#### [Exercise directions]
Check every line below for the word "ошибок" and show those that hold it.

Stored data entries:
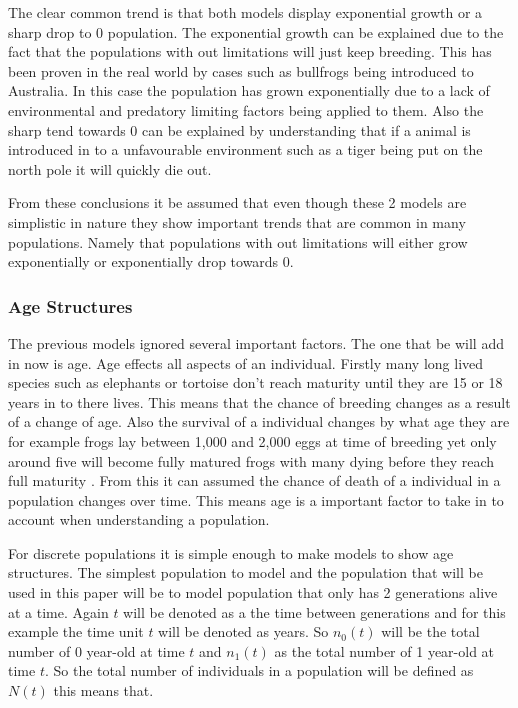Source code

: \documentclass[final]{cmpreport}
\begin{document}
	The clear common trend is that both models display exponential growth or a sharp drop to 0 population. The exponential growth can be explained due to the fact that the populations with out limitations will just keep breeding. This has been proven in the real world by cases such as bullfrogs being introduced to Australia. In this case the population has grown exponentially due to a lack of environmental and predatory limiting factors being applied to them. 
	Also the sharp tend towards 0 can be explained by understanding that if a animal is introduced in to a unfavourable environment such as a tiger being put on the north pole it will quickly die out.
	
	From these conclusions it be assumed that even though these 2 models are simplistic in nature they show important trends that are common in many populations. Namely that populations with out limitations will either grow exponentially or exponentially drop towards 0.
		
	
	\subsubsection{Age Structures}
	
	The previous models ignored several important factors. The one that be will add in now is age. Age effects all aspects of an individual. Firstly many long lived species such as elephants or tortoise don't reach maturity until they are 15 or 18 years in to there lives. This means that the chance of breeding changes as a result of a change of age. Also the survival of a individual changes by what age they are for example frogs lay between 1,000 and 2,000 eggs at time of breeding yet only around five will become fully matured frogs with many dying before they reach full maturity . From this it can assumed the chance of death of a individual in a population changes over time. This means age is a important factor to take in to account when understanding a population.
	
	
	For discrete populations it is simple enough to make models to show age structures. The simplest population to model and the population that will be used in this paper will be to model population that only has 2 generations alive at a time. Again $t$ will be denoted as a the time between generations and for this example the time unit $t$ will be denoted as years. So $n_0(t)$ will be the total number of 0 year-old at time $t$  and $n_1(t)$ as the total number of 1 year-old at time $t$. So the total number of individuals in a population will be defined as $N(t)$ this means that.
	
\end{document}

---

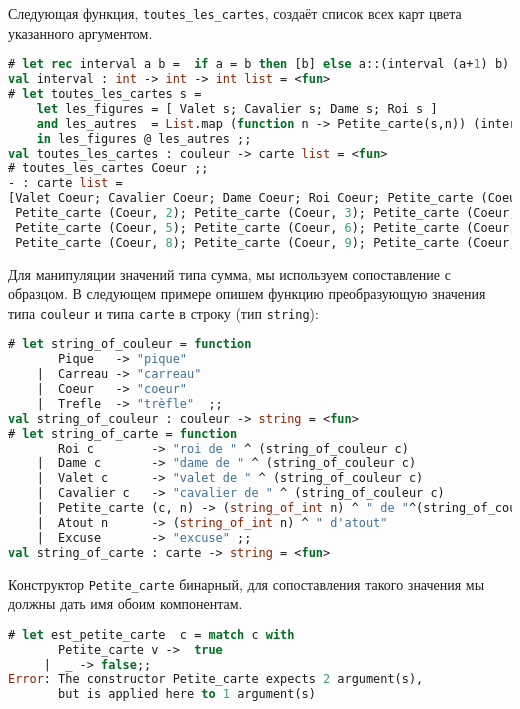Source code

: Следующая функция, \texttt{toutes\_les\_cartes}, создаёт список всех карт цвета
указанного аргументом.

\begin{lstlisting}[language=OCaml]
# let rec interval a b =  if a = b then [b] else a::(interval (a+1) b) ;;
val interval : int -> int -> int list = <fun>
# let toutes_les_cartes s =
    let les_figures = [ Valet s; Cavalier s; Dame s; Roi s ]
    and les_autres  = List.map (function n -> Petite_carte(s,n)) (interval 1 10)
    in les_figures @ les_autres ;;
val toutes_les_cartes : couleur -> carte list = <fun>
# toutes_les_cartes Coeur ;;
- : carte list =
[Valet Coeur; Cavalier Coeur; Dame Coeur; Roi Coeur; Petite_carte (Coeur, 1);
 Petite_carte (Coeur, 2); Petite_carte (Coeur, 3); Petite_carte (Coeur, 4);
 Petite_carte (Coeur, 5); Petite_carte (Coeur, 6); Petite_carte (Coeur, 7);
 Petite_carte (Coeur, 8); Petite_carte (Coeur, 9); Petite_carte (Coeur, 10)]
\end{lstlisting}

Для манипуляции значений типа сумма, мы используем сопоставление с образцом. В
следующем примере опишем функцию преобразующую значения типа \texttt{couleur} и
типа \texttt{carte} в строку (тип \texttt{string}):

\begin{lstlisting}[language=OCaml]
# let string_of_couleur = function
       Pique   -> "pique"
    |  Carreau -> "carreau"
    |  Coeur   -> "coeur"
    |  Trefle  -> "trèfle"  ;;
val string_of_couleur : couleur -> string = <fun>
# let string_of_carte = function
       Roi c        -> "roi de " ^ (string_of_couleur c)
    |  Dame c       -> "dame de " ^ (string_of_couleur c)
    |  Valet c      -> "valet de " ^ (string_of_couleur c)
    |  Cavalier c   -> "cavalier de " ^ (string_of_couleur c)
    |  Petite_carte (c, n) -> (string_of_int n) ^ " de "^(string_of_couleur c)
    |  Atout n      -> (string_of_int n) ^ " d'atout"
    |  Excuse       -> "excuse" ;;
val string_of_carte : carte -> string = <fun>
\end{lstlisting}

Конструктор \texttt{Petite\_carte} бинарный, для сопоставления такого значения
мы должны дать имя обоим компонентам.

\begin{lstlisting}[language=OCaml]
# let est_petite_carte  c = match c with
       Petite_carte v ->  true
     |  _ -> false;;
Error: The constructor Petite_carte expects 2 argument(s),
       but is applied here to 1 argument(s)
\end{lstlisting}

---

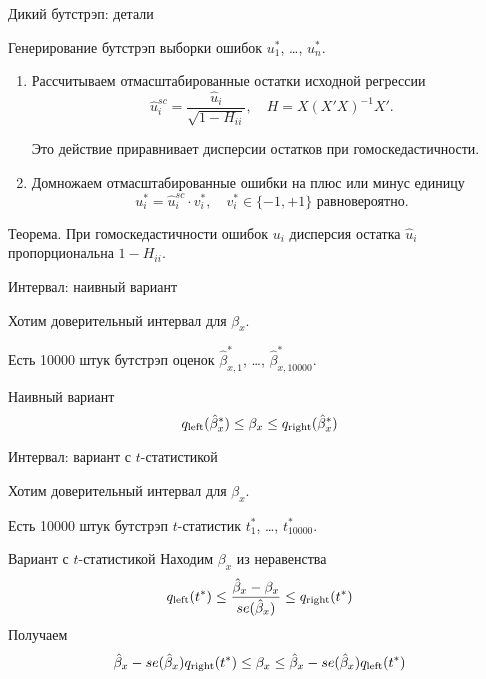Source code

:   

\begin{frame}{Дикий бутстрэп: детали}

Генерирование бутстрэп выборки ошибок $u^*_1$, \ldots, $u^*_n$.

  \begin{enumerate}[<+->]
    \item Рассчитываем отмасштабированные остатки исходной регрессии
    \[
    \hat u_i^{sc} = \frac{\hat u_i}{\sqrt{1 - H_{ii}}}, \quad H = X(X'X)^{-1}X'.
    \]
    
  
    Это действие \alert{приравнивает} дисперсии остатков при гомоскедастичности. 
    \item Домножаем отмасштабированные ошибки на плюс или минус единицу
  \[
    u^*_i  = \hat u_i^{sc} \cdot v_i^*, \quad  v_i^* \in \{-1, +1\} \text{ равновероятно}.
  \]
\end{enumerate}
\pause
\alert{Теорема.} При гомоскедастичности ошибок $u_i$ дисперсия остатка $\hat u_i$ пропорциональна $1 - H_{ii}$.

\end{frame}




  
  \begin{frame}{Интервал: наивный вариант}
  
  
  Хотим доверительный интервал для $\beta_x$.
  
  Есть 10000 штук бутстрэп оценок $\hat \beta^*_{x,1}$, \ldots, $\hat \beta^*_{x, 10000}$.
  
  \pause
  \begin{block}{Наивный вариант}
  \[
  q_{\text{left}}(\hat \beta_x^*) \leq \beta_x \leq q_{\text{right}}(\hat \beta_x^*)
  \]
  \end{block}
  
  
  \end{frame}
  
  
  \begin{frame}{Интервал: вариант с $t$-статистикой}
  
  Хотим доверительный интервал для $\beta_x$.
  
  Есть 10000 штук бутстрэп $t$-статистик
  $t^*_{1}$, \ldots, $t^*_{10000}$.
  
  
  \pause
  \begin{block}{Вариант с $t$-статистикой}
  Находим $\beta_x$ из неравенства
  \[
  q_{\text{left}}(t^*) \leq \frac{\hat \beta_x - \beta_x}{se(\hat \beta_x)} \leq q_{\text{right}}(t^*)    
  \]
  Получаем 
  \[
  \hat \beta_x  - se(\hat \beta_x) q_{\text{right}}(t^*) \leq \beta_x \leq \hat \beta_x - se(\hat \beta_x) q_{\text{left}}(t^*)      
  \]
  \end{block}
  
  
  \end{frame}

#### [Output of the task]
Генерирование бутстрэп выборки ошибок $u^*_1$, \ldots, $u^*_n$.
\alert{Теорема.} При гомоскедастичности ошибок $u_i$ дисперсия остатка $\hat u_i$ пропорциональна $1 - H_{ii}$.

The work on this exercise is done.